What is it in humans that compels us to hold bad things close but throw good things right out the window almost as soon as they happen? 

If someone dies, or your significant other leaves, or your best friend insults your child, or someone is mean to you, or someone cuts you off in traffic and then shoots you the bird when you honk your horn, we tend to cling to those bad things.  We re-live them again and again in our minds.  We cry and we moan and we scream and we develop the need for drugs or alcohol or junk food or mindless sex with strangers or any number of other unhealthy options.  But we can’t seem to just let go of the event and let it pass by.

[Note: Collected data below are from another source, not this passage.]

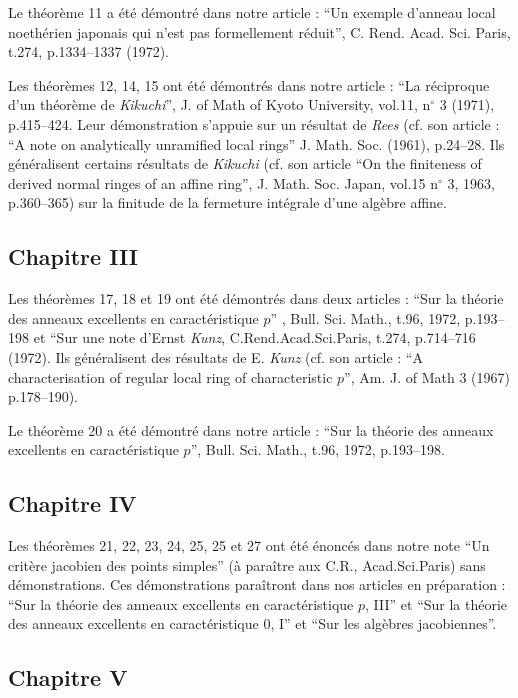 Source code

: {Le théorème 11 a été démontré dans notre article : ``Un exemple d’anneau local noethérien japonais qui n’est pas formellement réduit'', C. Rend. Acad. Sci. Paris, t.274, p.1334--1337 (1972).

Les théorèmes 12, 14, 15 ont été démontrés dans notre article : ``La réciproque d’un théorème de \emph{Kikuchi}'', J. of Math of Kyoto University, vol.11, n$^\circ$ 3 (1971), p.415--424. Leur démonstration s’appuie sur un résultat de \emph{Rees} (cf. son article : ``A note on analytically unramified local rings'' J. Math. Soc. (1961), p.24--28. Ils généralisent certains résultats de \emph{Kikuchi} (cf. son article ``On the finiteness of derived normal ringes of an affine ring'', J. Math. Soc. Japan, vol.15 n$^\circ$ 3, 1963, p.360--365) sur la finitude de la fermeture intégrale d’une algèbre affine.

\subsection*{Chapitre III}

Les théorèmes 17, 18 et 19 ont été démontrés dans deux articles : ``Sur la théorie des anneaux excellents en caractéristique $p$'' , Bull. Sci. Math., t.96, 1972, p.193--198 et ``Sur une note d’Ernst \emph{Kunz}, C.Rend.Acad.Sci.Paris, t.274, p.714--716 (1972). Ils généralisent des résultats de E. \emph{Kunz} (cf. son article : ``A characterisation of regular local ring of characteristic $p$'', Am. J. of Math 3 (1967) p.178--190).

Le théorème 20 a été démontré dans notre article : ``Sur la théorie des anneaux excellents en caractéristique $p$'', Bull. Sci. Math., t.96, 1972, p.193--198.

\subsection*{Chapitre IV}

Les théorèmes 21, 22, 23, 24, 25, 25 et 27 ont été énoncés dans notre note ``Un critère jacobien des points simples'' (à paraître aux C.R., Acad.Sci.Paris) sans démonstrations. Ces démonstrations paraîtront dans nos articles en préparation : ``Sur la théorie des anneaux excellents en caractéristique $p$, III'' et ``Sur la théorie des anneaux excellents en caractéristique $0$, I'' et ``Sur les algèbres jacobiennes''.

\subsection*{Chapitre V}

}
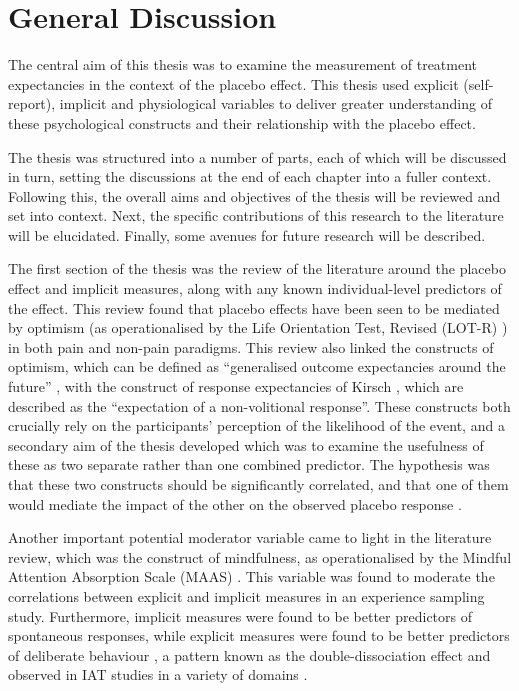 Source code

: 

\section{General Discussion}

The central aim of this thesis was to examine the measurement of
treatment expectancies in the context of the placebo effect. This
thesis used explicit (self-report), implicit and physiological
variables to deliver greater understanding of these psychological
constructs and their relationship with the placebo effect.


The thesis was structured into a number of parts, each of which will
be discussed in turn, setting the discussions at the end of each
chapter into a fuller context. Following this, the overall aims and
objectives of the thesis will be reviewed and set into context. Next,
the specific contributions of this research to the literature will be
elucidated. Finally, some avenues for future research will be
described.

The first section of the thesis was the review of the literature
around the placebo effect and implicit measures, along with any known
individual-level predictors of the effect. This review found that
placebo effects have been seen to be mediated by optimism (as
operationalised by the Life Orientation Test, Revised (LOT-R)
\cite{Scheier1994}) \cite{Geers2005,morton2009reproducibility} in both
pain and non-pain paradigms. This review also linked the constructs of
optimism, which can be defined as ``generalised outcome expectancies
around the future'' \cite{Carver2010}, with the construct of response
expectancies of Kirsch \cite{Kirsch1985,Kirsch1997}, which are
described as the ``expectation of a non-volitional response''. These
constructs both crucially rely on the participants' perception of the
likelihood of the event, and a secondary aim of the thesis developed
which was to examine the usefulness of these as two separate rather
than one combined predictor. The hypothesis was that these two
constructs should be significantly correlated, and that one of them
would mediate the impact of the other on the observed placebo response
\cite{Geers2005}.

Another important potential moderator variable came to light in the
literature review, which was the construct of mindfulness, as
operationalised by the Mindful Attention Absorption Scale (MAAS)
\cite{brown2003benefits}. This variable was found to moderate the
correlations between explicit and implicit measures in an experience
sampling study. Furthermore, implicit measures were found to be better
predictors of spontaneous responses, while explicit measures were
found to be better predictors of deliberate behaviour
\cite{Levesque2007}, a pattern known as the double-dissociation effect
and observed in IAT studies in a variety of domains
\cite{Asendorpf2002,Perugini2005,Grumm2007,Steffens2006}.

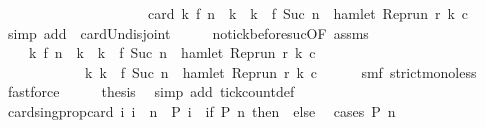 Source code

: \begin{isabellebody}
\ \ \ \ \ \ \ \ \ \ \ \ \ \ \ \ \ \ \ \ {\isacharplus}\ card\ {\isacharbraceleft}k{\isachardot}\ f\ n\ {\isacharless}\ k\ {\isasymand}\ k\ {\isasymle}\ f\ {\isacharparenleft}Suc\ n{\isacharparenright}\ {\isasymand}\ hamlet\ {\isacharparenleft}Rep{\isacharunderscore}run\ r\ k\ c{\isacharparenright}{\isacharbraceright}{\isacartoucheclose}\isanewline
\ \ \ \ \isamarkupfalse%
\ {\isacharparenleft}simp\ add{\isacharcolon}\ {\isacharasterisk}\ card{\isacharunderscore}Un{\isacharunderscore}disjoint{\isacharparenright}\isanewline
\ \ \isamarkupfalse%
\ \isamarkupfalse%
\ no{\isacharunderscore}tick{\isacharunderscore}before{\isacharunderscore}suc{\isacharbrackleft}OF\ assms{\isacharbrackright}\ \isamarkupfalse%
\isanewline
\ \ \ \ {\isacartoucheopen}{\isacharbraceleft}k{\isachardot}\ f\ n\ {\isacharless}\ k\ {\isasymand}\ k\ {\isasymle}\ f\ {\isacharparenleft}Suc\ n{\isacharparenright}\ {\isasymand}\ hamlet\ {\isacharparenleft}{\isacharparenleft}Rep{\isacharunderscore}run\ r{\isacharparenright}\ k\ c{\isacharparenright}{\isacharbraceright}\ {\isacharequal}\isanewline
\ \ \ \ \ \ \ \ \ \ \ \ {\isacharbraceleft}k{\isachardot}\ k\ {\isacharequal}\ f\ {\isacharparenleft}Suc\ n{\isacharparenright}\ {\isasymand}\ hamlet\ {\isacharparenleft}{\isacharparenleft}Rep{\isacharunderscore}run\ r{\isacharparenright}\ k\ c{\isacharparenright}{\isacharbraceright}{\isacartoucheclose}\isanewline
\ \ \ \ \isamarkupfalse%
\ smf\ strict{\isacharunderscore}mono{\isacharunderscore}less\ \isamarkupfalse%
\ fastforce\isanewline
\ \ \isamarkupfalse%
\ \isamarkupfalse%
\ {\isacharquery}thesis\ \isamarkupfalse%
\ {\isacharparenleft}simp\ add{\isacharcolon}\ tick{\isacharunderscore}count{\isacharunderscore}def{\isacharparenright}\isanewline
{}\isamarkupfalse%
%
\endisatagproof
{\isafoldproof}%
%
\isadelimproof
\isanewline
%
\endisadelimproof
\isanewline
{}\isamarkupfalse%
\ card{\isacharunderscore}sing{\isacharunderscore}prop{\isacharcolon}{\isacartoucheopen}card\ {\isacharbraceleft}i{\isachardot}\ i\ {\isacharequal}\ n\ {\isasymand}\ P\ i{\isacharbraceright}\ {\isacharequal}\ {\isacharparenleft}if\ P\ n\ then\ {}\ else\ {}{\isacharparenright}{\isacartoucheclose}\isanewline
%
\isadelimproof
%
\endisadelimproof
%
\isatagproof
{}\isamarkupfalse%
\ {\isacharparenleft}cases\ {\isacartoucheopen}P\ n{\isacartoucheclose}{\isacharparenright}\isanewline
\ \ \isamarkupfalse%

\end{isabellebody}
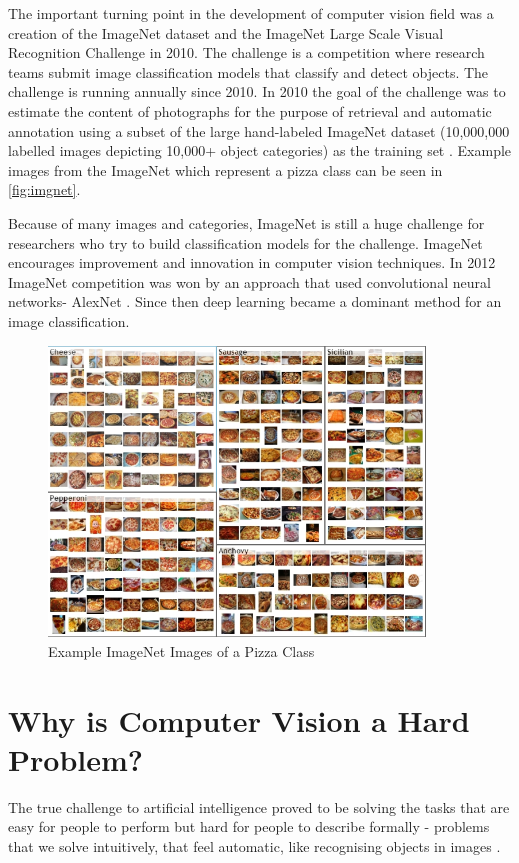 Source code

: The important turning point in the development of computer vision field was a creation of the ImageNet dataset and the ImageNet Large Scale Visual Recognition Challenge in 2010. The challenge is a competition where research teams submit image classification models that classify and detect objects. The challenge is running annually since 2010. In 2010 the goal of the challenge was to estimate the content of photographs for the purpose of retrieval and automatic annotation using a subset of the large hand-labeled ImageNet dataset (10,000,000 labelled images depicting 10,000+ object categories) as the training set \citep{ImageNet}. Example images from the ImageNet which represent a pizza class can be seen in \autoref{fig:imgnet}.


Because of many images and categories, ImageNet is still a huge challenge for researchers who try to build classification models for the challenge.  ImageNet encourages improvement and innovation in computer vision techniques. In 2012 ImageNet competition was won by an approach that used convolutional neural networks- AlexNet \citep{alex}. Since then deep learning became a dominant method for an image classification. 


 \begin{figure}[h]
\centering
\includegraphics[width=10cm]{Figures/2/imgnet.PNG}
\caption{Example ImageNet Images of a Pizza Class }
\label{fig:imgnet}
\end{figure}


\section{Why is Computer Vision a Hard Problem?}
The true challenge to artificial intelligence proved to be solving the tasks that are easy for people to perform but hard for people to describe formally - problems that we solve intuitively, that feel automatic, like recognising objects in images \citep{Goodfellow-et-al-2017}.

Whereas, when we get married, or we hear someone tell us “I Love You” for the first time, or someone we don’t know makes us laugh, or the sky is just such a beautiful shade of blue that you can hardly stand it, or your dog comes to greet you at the door at the end of a hard day, or you really feel bad and someone makes you suddenly feel better, these events we enjoy and acknowledge and then pretty much forget about.  We don’t cling to joy.  We don’t clutch bliss to our chests and refuse to let go of it.  We just let it fade.

Why?  Why hang on to grief and let go of life?  Why hang on to anger and let go of happiness?  Why are we so willing to re-live some imagined or real insult, but never think twice about a heartfelt but unexpected compliment? 

I’ve known 50 year old women who are still whining about that great guy they used to date in college.  I’ve known 30 year old men who are still crying themselves to sleep over some girl who dumped them 10 years ago.  I have coworkers who are still pissed off at the former branch manager, who hasn’t worked there for over five years.  I’ve seem neighbors who won’t speak to each other after 20 years because their boys played baseball on different teams and one’s boy tagged the other’s boy out at third base.  Really, folks, what the hell are you clinging to this shit for?

There is joy and bliss and magic in the world each and every day, if we only open our eyes to it and see it and acknowledge it and accept it and thank the Universe for it.  If we could teach ourselves to cling to joy instead of cling to pain, the entire planet might heal itself.